I felt my heartbeat accelerate. “You are certain?”
“Yes. The Magi are holding a meeting at the academy. If you can make it here you should be able to catch him. Don’t worry about the others I’ll…”
Illyana’s face vanished. The spell’s duration had ended.
That message made things abundantly clear. I would have to find a way to extricate myself.
The guest palace had been built out of stone on a hill that over-looked the main city. It was the only dead building in Het Wald. It was used for two things: diplomatic functions and ceremonies. I couldn’t help but wonder which one this counted as. It was surrounded by a fence. To reach the palace you had to follow the path up the hill and circle around the building to the gate. Currently the gate was wide open and I stood near it between father and Lais.
Father had fourteen rooms prepared: seven for our “honoured” guests and seven for servants. The palace could hold a hundred people, though. The guest rooms were large and luxurious. Each one had a small servant’s room next to it. Father wouldn’t tell me who the seventh suitor was.
Father had made me wear a heavy emerald coloured dress with matching jewellery. I fiddled with the jade broach that had been, supposedly, passed down for generations but looked brand new.

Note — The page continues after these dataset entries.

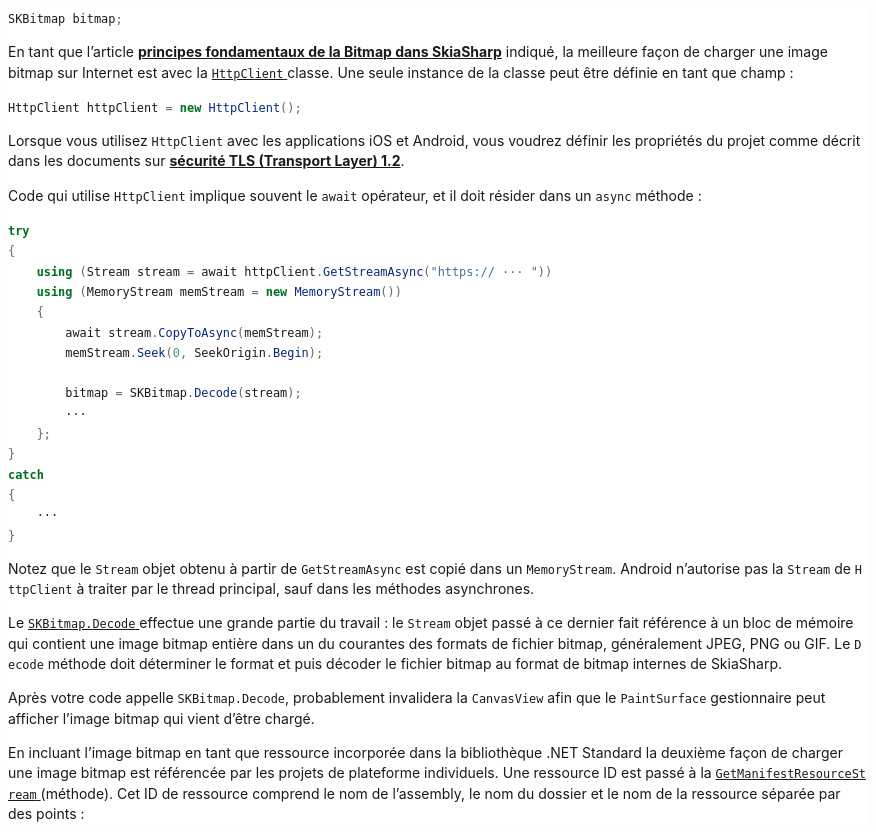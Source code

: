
 ```csharp
SKBitmap bitmap;
```

En tant que l’article **[principes fondamentaux de la Bitmap dans SkiaSharp](../basics/bitmaps.md)** indiqué, la meilleure façon de charger une image bitmap sur Internet est avec la [ `HttpClient` ](xref:System.Net.Http.HttpClient) classe. Une seule instance de la classe peut être définie en tant que champ :

```csharp
HttpClient httpClient = new HttpClient();
```

Lorsque vous utilisez `HttpClient` avec les applications iOS et Android, vous voudrez définir les propriétés du projet comme décrit dans les documents sur  **[sécurité TLS (Transport Layer) 1.2](~/cross-platform/app-fundamentals/transport-layer-security.md)**.

Code qui utilise `HttpClient` implique souvent le `await` opérateur, et il doit résider dans un `async` méthode :

```csharp
try
{
    using (Stream stream = await httpClient.GetStreamAsync("https:// ··· "))
    using (MemoryStream memStream = new MemoryStream())
    {
        await stream.CopyToAsync(memStream);
        memStream.Seek(0, SeekOrigin.Begin);

        bitmap = SKBitmap.Decode(stream);
        ···
    };
}
catch
{
    ···
}
```

Notez que le `Stream` objet obtenu à partir de `GetStreamAsync` est copié dans un `MemoryStream`. Android n’autorise pas la `Stream` de `HttpClient` à traiter par le thread principal, sauf dans les méthodes asynchrones. 

Le [ `SKBitmap.Decode` ](https://developer.xamarin.com/api/member/SkiaSharp.SKBitmap.Decode/p/System.IO.Stream/) effectue une grande partie du travail : le `Stream` objet passé à ce dernier fait référence à un bloc de mémoire qui contient une image bitmap entière dans un du courantes des formats de fichier bitmap, généralement JPEG, PNG ou GIF. Le `Decode` méthode doit déterminer le format et puis décoder le fichier bitmap au format de bitmap internes de SkiaSharp.

Après votre code appelle `SKBitmap.Decode`, probablement invalidera la `CanvasView` afin que le `PaintSurface` gestionnaire peut afficher l’image bitmap qui vient d’être chargé.

En incluant l’image bitmap en tant que ressource incorporée dans la bibliothèque .NET Standard la deuxième façon de charger une image bitmap est référencée par les projets de plateforme individuels. Une ressource ID est passé à la [ `GetManifestResourceStream` ](xref:System.Reflection.Assembly.GetManifestResourceStream(System.String)) (méthode). Cet ID de ressource comprend le nom de l’assembly, le nom du dossier et le nom de la ressource séparée par des points :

“You look lovely,” Lais whispered. “Don’t fidget so much.”
“I feel ridiculous,” I whispered back. “This kind of thing just isn’t me.”
We both looked as the first guest arrived. A heavy grey horse trotted to the gate. It was pulling a wooden cart with a passenger and bags inside. The rider was a clay golem. He gracelessly got off of the horse, barely managing to not fall on his face and nudged the snoring passenger awake.
The golem then bowed before us and said, in a deep booming voice, “Sir Steelspine Montgra of the dwarves has arrived.”
The dwarf trotted out of the cart. He was wearing a brown tunic and lots of jewellery. I noticed three necklaces, all gold. One was plain; the other two were decorated with small diamonds. He wore five rings, all with golden bands set with jewels. Two had amethysts, one had a ruby, and the other two had sapphires. He also had three bracelets. Two were on his left wrist; the other was on his right. They were all golden and decorated with garnet. In short, he looked like an ostentatious git. He had a long yellow beard that dragged on the ground. He was one hundred twenty seven centimetres tall.
He waddled forward and took father’s hand. “To see you is good. Where rooms be?”
“I understand that you’re tired from your journey. One of my servants will show you and your companion to your rooms.” Father gestured toward the palace door. The dwarf nodded at me and hurried inside. The golem followed, carrying the bags.
“Did something die in his tunic?” I asked. I waited until they were out of sight but I kind of hoped he’d hear.
“Lynai, that is inappropriate. Try not to offend our guests.” Father didn’t bother looking at me, instead he directed a servant to take the horse and cart to the stable.
“I waited to ask until he was gone didn’t I?”
“That isn’t the point…” The lecture was stopped by another arrival.
The coachman was a young troll boy. His tusks had barely begun to sprout. He stopped in front of us and, wordlessly, leapt down to open the coach’s door.
A barrel-chested troll got out. He was one hundred seventy five centimetres tall. His tusks were polished. He was wearing a thick, white robe.
“Thomas, it was good of you to come,” Father greeted.
The troll slapped him across the back. “No sweat. Thomas Frug treats his hosts proper.” He glanced at me. “Besides, the girl ain’t bad looking … for an elf.” He laughed loudly and then belched. “Me and the boy will settle in, then I’ll try for the prize.” I shot him a dirty look but I don’t think he noticed.
“Of course. One of my servants will lead you to your rooms.”
“Hey, thanks. Boy! Grab the bags!” Thomas walked inside, followed by the boy who was hampered by the weight of his master’s bags.
Father watched them move inside and began rubbing his back. He sent me a look that said “Be polite.” I restrained myself from answering with a rude gesture. There were still five more to go. It was already shaping up to be an arduous day.